# [EXERCISE OBJECTIVE]
In the listing below, locate the line that contains "111 & 5943166184173519744" and the line that contains "116 & 6053076566300433920". Restate word for word those two lines and every line between them, and nothing else.

┌──

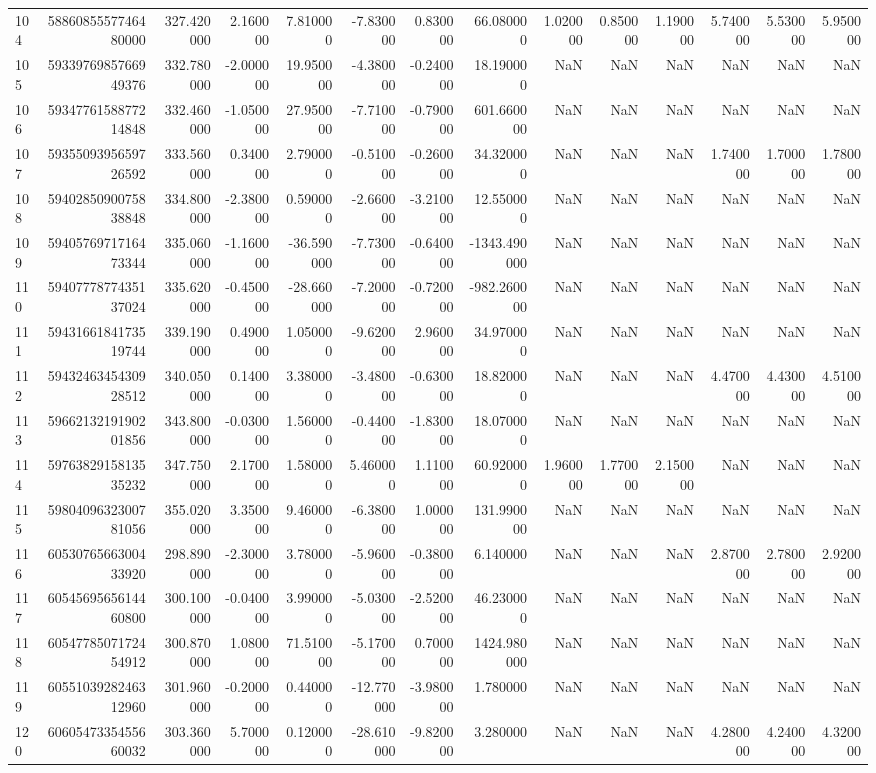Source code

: \begin{tabular}{lrrrrrrrrrrrrr}
104 & 5886085557746480000 & 327.420000 & 2.160000 & 7.810000 & -7.830000 & 0.830000 & 66.080000 & 1.020000 & 0.850000 & 1.190000 & 5.740000 & 5.530000 & 5.950000 \\
105 & 5933976985766949376 & 332.780000 & -2.000000 & 19.950000 & -4.380000 & -0.240000 & 18.190000 & NaN & NaN & NaN & NaN & NaN & NaN \\
106 & 5934776158877214848 & 332.460000 & -1.050000 & 27.950000 & -7.710000 & -0.790000 & 601.660000 & NaN & NaN & NaN & NaN & NaN & NaN \\
107 & 5935509395659726592 & 333.560000 & 0.340000 & 2.790000 & -0.510000 & -0.260000 & 34.320000 & NaN & NaN & NaN & 1.740000 & 1.700000 & 1.780000 \\
108 & 5940285090075838848 & 334.800000 & -2.380000 & 0.590000 & -2.660000 & -3.210000 & 12.550000 & NaN & NaN & NaN & NaN & NaN & NaN \\
109 & 5940576971716473344 & 335.060000 & -1.160000 & -36.590000 & -7.730000 & -0.640000 & -1343.490000 & NaN & NaN & NaN & NaN & NaN & NaN \\
110 & 5940777877435137024 & 335.620000 & -0.450000 & -28.660000 & -7.200000 & -0.720000 & -982.260000 & NaN & NaN & NaN & NaN & NaN & NaN \\
111 & 5943166184173519744 & 339.190000 & 0.490000 & 1.050000 & -9.620000 & 2.960000 & 34.970000 & NaN & NaN & NaN & NaN & NaN & NaN \\
112 & 5943246345430928512 & 340.050000 & 0.140000 & 3.380000 & -3.480000 & -0.630000 & 18.820000 & NaN & NaN & NaN & 4.470000 & 4.430000 & 4.510000 \\
113 & 5966213219190201856 & 343.800000 & -0.030000 & 1.560000 & -0.440000 & -1.830000 & 18.070000 & NaN & NaN & NaN & NaN & NaN & NaN \\
114 & 5976382915813535232 & 347.750000 & 2.170000 & 1.580000 & 5.460000 & 1.110000 & 60.920000 & 1.960000 & 1.770000 & 2.150000 & NaN & NaN & NaN \\
115 & 5980409632300781056 & 355.020000 & 3.350000 & 9.460000 & -6.380000 & 1.000000 & 131.990000 & NaN & NaN & NaN & NaN & NaN & NaN \\
116 & 6053076566300433920 & 298.890000 & -2.300000 & 3.780000 & -5.960000 & -0.380000 & 6.140000 & NaN & NaN & NaN & 2.870000 & 2.780000 & 2.920000 \\
117 & 6054569565614460800 & 300.100000 & -0.040000 & 3.990000 & -5.030000 & -2.520000 & 46.230000 & NaN & NaN & NaN & NaN & NaN & NaN \\
118 & 6054778507172454912 & 300.870000 & 1.080000 & 71.510000 & -5.170000 & 0.700000 & 1424.980000 & NaN & NaN & NaN & NaN & NaN & NaN \\
119 & 6055103928246312960 & 301.960000 & -0.200000 & 0.440000 & -12.770000 & -3.980000 & 1.780000 & NaN & NaN & NaN & NaN & NaN & NaN \\
120 & 6060547335455660032 & 303.360000 & 5.700000 & 0.120000 & -28.610000 & -9.820000 & 3.280000 & NaN & NaN & NaN & 4.280000 & 4.240000 & 4.320000 \\
\bottomrule
\end{tabular}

└──

# [ANSWER TO THE EXERCISE]
111 & 5943166184173519744 & 339.190000 & 0.490000 & 1.050000 & -9.620000 & 2.960000 & 34.970000 & NaN & NaN & NaN & NaN & NaN & NaN \\
112 & 5943246345430928512 & 340.050000 & 0.140000 & 3.380000 & -3.480000 & -0.630000 & 18.820000 & NaN & NaN & NaN & 4.470000 & 4.430000 & 4.510000 \\
113 & 5966213219190201856 & 343.800000 & -0.030000 & 1.560000 & -0.440000 & -1.830000 & 18.070000 & NaN & NaN & NaN & NaN & NaN & NaN \\
114 & 5976382915813535232 & 347.750000 & 2.170000 & 1.580000 & 5.460000 & 1.110000 & 60.920000 & 1.960000 & 1.770000 & 2.150000 & NaN & NaN & NaN \\
115 & 5980409632300781056 & 355.020000 & 3.350000 & 9.460000 & -6.380000 & 1.000000 & 131.990000 & NaN & NaN & NaN & NaN & NaN & NaN \\
116 & 6053076566300433920 & 298.890000 & -2.300000 & 3.780000 & -5.960000 & -0.380000 & 6.140000 & NaN & NaN & NaN & 2.870000 & 2.780000 & 2.920000 \\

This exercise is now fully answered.